It goes without saying that we live in a world where data is more valuable than oil, we like to think that most of this data is locked in the secure servers of the many private companies that collect it. Anyone who hasn’t been sleeping for the past decade also realizes that those servers are not immune from attack. We’ve seen big breaches including: Target, Home Depot, and Equifax, among others. We also ‘give’ our data away in return for advertisers to target their ads on the platforms that have become a part of our daily life. With the rise of all of this data, there are also data brokers who provide your data, as a service, to whoever wants it. This is nothing new. Back in the day there were big yellow phone books, 411, directories, public records offices etc. where a skilled sleuth could gather information. Nowadays it’s just much easier, and can all be done from the computer.
In fact, doing some research into my towns history I uncovered the early 20th century version of status updates which were posted in the newspaper. They provide one or two sentence breakdowns of the major happenings around town. This way the whole town knows that Elston Slater hit himself so hard in the face while cutting wood that his teeth became loose.
As an exercise, I wanted to see how much of this data I can harvest on the residents of my small, New Jersey town. I don’t know every mailing address in my town, but luckily the United States Department of Transportation released the NAD (National Address Database) which can be used to get all of those postal addresses. Next, I put together a basic scraper to reverse address search the addresses, gather all the information from the data broker, and put it into an SQL database. I will not mention the specifics of this project or post any related code, because I do not want to promote malicious use (e.g. doxxing) of the data by bad actors. My purpose in this article is to present what can be achieved with no money, an afternoon, and some basic coding knowledge.

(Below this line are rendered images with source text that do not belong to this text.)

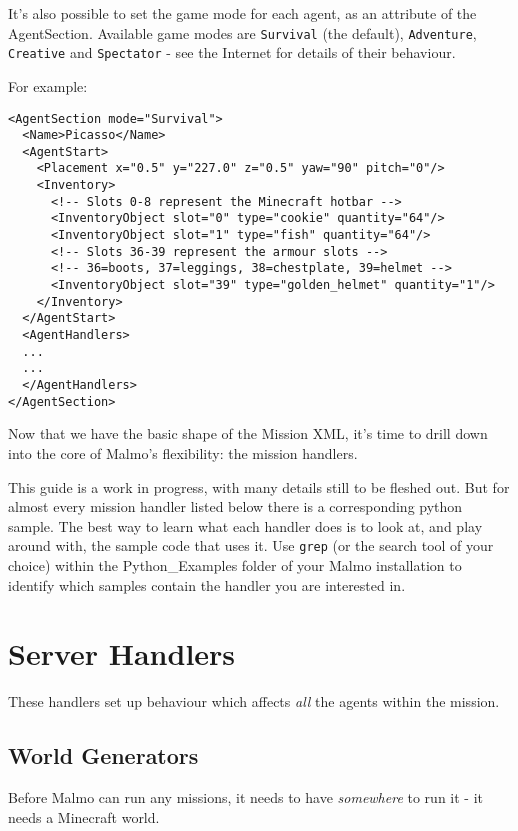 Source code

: \documentclass[11pt]{article} %
\begin{document}
It's also possible to set the game mode for each agent, as an attribute of the AgentSection. Available game modes are \lstinline!Survival! (the default), \lstinline!Adventure!, \lstinline!Creative! and \lstinline!Spectator! - see the Internet for details of their behaviour.

For example:

\begin{lstlisting}[frame=lines]
<AgentSection mode="Survival">
  <Name>Picasso</Name>
  <AgentStart>
    <Placement x="0.5" y="227.0" z="0.5" yaw="90" pitch="0"/>
    <Inventory>
      <!-- Slots 0-8 represent the Minecraft hotbar -->
      <InventoryObject slot="0" type="cookie" quantity="64"/>
      <InventoryObject slot="1" type="fish" quantity="64"/>
      <!-- Slots 36-39 represent the armour slots -->
      <!-- 36=boots, 37=leggings, 38=chestplate, 39=helmet -->
      <InventoryObject slot="39" type="golden_helmet" quantity="1"/>
    </Inventory>
  </AgentStart>
  <AgentHandlers>
  ...
  ...
  </AgentHandlers>
</AgentSection>
\end{lstlisting}

Now that we have the basic shape of the Mission XML, it's time to drill down into the core of Malmo's flexibility: the mission handlers.

\begin{mdframed}[style=tipFrame]
This guide is a work in progress, with many details still to be fleshed out. But for almost every mission handler listed below there is a corresponding python sample. The best way to learn what each handler does is to look at, and play around with, the sample code that uses it. Use \lstinline!grep! (or the search tool of your choice) within the Python\_Examples folder of your Malmo installation to identify which samples contain the handler you are interested in.
\end{mdframed}

\section{Server Handlers}

These handlers set up behaviour which affects \emph{all} the agents within the mission.

\subsection{World Generators}

Before Malmo can run any missions, it needs to have \emph{somewhere} to run it - it needs a Minecraft world.
\end{document}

I was able to obtain 27,555 records, on 25,212 past and present residents of my town. To put this into perspective, there were an estimated 9,356 residents in 2019. Although the quality of the data is not optimal (a lot of @ altavista emails and other data that looks outdated or estimated) I was able to obtain the length a person lived at a certain address, possible IP addresses, how many people lived in the home, education level, occupations, names, and phone numbers.
It’s important to note that you can opt-out of being listed on these data brokers sites and there are services that will do this for you (for a fee) such as privacyduck.